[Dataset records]
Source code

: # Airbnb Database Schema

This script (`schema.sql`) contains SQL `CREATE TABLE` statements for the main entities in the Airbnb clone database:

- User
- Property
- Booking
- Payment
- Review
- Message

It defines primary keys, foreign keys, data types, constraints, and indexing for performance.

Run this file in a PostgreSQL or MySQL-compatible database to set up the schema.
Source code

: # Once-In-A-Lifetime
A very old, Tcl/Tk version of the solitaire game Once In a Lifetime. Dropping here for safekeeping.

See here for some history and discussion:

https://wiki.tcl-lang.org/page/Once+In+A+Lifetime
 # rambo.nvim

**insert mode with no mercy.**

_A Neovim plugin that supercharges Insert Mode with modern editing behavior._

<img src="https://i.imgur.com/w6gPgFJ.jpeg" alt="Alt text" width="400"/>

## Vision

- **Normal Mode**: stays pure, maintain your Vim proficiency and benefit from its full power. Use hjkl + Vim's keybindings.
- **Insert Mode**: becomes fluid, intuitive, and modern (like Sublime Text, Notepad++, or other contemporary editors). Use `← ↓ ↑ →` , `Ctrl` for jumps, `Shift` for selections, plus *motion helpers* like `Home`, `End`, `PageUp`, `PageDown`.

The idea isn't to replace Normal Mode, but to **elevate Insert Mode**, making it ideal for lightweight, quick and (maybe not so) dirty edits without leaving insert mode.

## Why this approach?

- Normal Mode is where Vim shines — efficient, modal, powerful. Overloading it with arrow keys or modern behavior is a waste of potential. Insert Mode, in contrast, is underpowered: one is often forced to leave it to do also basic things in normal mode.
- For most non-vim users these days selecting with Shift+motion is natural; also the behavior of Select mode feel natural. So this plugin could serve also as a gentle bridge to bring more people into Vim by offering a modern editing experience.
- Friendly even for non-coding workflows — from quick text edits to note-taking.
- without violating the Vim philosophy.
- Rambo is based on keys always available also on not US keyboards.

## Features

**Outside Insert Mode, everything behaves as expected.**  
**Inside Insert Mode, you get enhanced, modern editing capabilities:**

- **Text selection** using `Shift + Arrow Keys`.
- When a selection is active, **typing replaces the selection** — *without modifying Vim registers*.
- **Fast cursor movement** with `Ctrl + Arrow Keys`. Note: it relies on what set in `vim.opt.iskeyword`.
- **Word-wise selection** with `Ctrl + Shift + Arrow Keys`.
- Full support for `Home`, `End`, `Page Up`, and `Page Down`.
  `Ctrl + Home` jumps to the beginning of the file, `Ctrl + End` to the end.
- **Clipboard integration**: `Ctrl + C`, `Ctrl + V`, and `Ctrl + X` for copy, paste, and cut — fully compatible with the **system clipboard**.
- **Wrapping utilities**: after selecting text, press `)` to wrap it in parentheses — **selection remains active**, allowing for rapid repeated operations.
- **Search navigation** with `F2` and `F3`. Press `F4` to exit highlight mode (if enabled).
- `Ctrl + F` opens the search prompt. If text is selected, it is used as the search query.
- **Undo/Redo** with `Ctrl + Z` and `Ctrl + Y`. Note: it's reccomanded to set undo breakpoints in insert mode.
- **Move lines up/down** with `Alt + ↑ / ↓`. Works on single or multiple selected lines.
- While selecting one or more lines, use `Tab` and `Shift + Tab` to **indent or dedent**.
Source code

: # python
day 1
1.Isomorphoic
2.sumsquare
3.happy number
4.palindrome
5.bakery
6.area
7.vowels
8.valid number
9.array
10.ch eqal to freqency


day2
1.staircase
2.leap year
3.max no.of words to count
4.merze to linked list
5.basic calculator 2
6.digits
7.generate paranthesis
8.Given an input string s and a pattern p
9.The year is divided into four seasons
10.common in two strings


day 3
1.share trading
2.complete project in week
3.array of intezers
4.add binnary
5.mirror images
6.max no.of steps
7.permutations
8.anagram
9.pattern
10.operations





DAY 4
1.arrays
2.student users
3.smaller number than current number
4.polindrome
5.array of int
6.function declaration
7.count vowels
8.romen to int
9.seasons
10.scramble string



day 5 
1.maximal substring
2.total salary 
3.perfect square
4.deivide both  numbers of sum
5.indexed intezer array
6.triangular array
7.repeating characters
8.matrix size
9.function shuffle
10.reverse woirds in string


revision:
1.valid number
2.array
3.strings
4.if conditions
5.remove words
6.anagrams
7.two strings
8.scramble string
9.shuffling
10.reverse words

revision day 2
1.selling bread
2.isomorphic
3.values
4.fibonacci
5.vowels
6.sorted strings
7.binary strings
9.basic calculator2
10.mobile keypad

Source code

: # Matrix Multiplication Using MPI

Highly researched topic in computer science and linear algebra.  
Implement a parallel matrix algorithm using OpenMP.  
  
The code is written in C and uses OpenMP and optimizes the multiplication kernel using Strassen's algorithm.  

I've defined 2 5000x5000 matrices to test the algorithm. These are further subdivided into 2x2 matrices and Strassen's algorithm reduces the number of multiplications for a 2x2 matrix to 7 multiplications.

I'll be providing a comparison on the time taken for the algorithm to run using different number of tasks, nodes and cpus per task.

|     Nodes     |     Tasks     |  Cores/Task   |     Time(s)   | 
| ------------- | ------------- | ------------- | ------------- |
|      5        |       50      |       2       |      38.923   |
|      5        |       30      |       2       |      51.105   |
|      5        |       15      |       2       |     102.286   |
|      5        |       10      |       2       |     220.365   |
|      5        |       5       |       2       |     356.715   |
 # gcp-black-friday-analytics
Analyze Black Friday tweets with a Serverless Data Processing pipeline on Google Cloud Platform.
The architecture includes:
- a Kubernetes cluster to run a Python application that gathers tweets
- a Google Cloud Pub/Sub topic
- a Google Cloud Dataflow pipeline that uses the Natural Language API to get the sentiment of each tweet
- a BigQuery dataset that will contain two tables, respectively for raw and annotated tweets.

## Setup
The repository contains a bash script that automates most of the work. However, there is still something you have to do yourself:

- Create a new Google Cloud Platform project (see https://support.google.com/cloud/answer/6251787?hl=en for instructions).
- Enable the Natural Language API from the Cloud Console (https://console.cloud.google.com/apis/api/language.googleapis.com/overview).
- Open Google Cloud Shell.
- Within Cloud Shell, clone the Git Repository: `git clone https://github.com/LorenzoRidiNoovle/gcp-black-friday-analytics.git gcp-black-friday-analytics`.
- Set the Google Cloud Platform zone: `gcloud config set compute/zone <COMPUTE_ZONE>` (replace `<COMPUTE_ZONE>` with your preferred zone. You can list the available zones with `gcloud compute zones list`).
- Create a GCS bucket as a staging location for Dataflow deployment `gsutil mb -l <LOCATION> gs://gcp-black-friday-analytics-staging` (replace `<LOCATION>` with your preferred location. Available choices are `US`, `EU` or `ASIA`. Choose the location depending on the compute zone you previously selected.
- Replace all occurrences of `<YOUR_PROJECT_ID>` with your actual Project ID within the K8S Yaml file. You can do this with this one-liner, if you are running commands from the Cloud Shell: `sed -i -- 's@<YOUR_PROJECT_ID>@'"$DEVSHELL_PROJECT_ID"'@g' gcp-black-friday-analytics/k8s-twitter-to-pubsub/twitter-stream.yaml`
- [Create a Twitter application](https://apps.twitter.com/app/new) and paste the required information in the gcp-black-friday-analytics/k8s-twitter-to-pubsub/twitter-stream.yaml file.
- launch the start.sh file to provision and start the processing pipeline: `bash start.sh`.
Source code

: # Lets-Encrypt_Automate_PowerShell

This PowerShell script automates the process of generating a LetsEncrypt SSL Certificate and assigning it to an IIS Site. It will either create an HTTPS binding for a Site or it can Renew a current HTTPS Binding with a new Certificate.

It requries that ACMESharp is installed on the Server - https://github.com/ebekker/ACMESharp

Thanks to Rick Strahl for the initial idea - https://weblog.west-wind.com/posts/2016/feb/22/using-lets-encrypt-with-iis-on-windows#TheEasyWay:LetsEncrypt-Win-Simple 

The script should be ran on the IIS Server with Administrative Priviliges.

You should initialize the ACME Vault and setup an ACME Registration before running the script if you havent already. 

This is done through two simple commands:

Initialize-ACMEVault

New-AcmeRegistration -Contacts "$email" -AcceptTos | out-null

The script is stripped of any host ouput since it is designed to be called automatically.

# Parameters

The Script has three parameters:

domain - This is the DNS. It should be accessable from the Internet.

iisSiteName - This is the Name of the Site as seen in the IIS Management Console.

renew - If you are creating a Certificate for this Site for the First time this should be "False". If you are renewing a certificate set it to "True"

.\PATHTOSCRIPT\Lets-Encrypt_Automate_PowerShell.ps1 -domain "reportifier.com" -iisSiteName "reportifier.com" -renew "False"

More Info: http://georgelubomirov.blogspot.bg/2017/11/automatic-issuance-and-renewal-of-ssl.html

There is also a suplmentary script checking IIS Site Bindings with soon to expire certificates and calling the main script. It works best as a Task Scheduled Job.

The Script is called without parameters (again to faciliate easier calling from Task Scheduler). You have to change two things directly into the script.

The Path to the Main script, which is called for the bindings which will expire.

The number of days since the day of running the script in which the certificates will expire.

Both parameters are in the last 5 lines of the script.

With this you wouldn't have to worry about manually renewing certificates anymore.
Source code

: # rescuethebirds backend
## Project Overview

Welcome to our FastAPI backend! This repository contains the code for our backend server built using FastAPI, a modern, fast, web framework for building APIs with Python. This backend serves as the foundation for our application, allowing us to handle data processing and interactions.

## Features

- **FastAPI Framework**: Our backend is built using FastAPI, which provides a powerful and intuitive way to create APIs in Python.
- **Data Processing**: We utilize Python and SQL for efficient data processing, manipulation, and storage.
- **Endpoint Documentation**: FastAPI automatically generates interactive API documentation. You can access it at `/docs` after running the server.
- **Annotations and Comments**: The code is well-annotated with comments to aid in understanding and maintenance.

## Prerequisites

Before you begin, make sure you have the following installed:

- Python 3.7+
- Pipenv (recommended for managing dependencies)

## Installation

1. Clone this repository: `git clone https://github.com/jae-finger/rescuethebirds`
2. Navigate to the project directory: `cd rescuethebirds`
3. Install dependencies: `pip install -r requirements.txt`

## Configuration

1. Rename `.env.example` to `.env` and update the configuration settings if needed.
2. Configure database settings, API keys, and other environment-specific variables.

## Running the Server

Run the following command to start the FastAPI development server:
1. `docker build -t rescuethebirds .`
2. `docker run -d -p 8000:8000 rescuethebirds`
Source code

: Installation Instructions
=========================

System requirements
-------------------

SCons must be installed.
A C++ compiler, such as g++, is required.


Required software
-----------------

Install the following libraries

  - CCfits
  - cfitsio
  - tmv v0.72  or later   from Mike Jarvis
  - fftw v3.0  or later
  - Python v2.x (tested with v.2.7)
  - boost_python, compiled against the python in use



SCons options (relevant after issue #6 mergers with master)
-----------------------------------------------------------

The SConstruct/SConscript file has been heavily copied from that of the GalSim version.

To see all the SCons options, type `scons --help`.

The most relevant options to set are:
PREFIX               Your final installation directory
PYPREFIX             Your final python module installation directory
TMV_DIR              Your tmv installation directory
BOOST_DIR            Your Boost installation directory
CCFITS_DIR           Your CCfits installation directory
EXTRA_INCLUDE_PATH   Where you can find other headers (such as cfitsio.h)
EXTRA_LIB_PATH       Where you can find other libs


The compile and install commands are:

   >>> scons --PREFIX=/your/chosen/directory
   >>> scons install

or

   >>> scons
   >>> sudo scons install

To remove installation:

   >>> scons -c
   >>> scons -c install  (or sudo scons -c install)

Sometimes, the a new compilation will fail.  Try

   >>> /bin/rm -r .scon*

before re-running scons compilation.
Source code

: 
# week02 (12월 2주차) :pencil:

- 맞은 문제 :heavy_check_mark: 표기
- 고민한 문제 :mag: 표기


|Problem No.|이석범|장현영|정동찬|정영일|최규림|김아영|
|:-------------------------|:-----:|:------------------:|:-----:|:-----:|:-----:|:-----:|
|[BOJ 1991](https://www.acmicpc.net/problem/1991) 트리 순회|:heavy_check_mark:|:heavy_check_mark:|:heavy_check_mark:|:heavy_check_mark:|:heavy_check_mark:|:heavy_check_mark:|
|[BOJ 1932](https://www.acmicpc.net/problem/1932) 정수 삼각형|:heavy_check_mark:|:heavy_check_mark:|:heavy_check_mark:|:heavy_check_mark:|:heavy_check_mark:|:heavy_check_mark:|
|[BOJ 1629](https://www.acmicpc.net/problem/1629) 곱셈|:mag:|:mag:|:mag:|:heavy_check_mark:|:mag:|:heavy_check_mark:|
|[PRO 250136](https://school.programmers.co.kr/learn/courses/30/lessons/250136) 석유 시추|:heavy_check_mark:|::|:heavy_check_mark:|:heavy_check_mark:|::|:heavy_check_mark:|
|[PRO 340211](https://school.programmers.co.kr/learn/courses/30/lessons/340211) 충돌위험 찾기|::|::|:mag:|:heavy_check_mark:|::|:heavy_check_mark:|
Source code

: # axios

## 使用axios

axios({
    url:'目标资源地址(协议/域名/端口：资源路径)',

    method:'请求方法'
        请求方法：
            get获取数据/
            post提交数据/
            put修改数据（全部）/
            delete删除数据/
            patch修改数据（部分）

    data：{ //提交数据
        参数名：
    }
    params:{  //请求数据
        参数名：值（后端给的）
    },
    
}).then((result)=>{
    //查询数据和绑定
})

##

Your assignment: After locating the line holding "# rescuethebirds backend" above, output exactly that line and every line after it through the line holding "## Prerequisites". Include nothing else.

Task output:
: # rescuethebirds backend
## Project Overview

Welcome to our FastAPI backend! This repository contains the code for our backend server built using FastAPI, a modern, fast, web framework for building APIs with Python. This backend serves as the foundation for our application, allowing us to handle data processing and interactions.

## Features

- **FastAPI Framework**: Our backend is built using FastAPI, which provides a powerful and intuitive way to create APIs in Python.
- **Data Processing**: We utilize Python and SQL for efficient data processing, manipulation, and storage.
- **Endpoint Documentation**: FastAPI automatically generates interactive API documentation. You can access it at `/docs` after running the server.
- **Annotations and Comments**: The code is well-annotated with comments to aid in understanding and maintenance.

## Prerequisites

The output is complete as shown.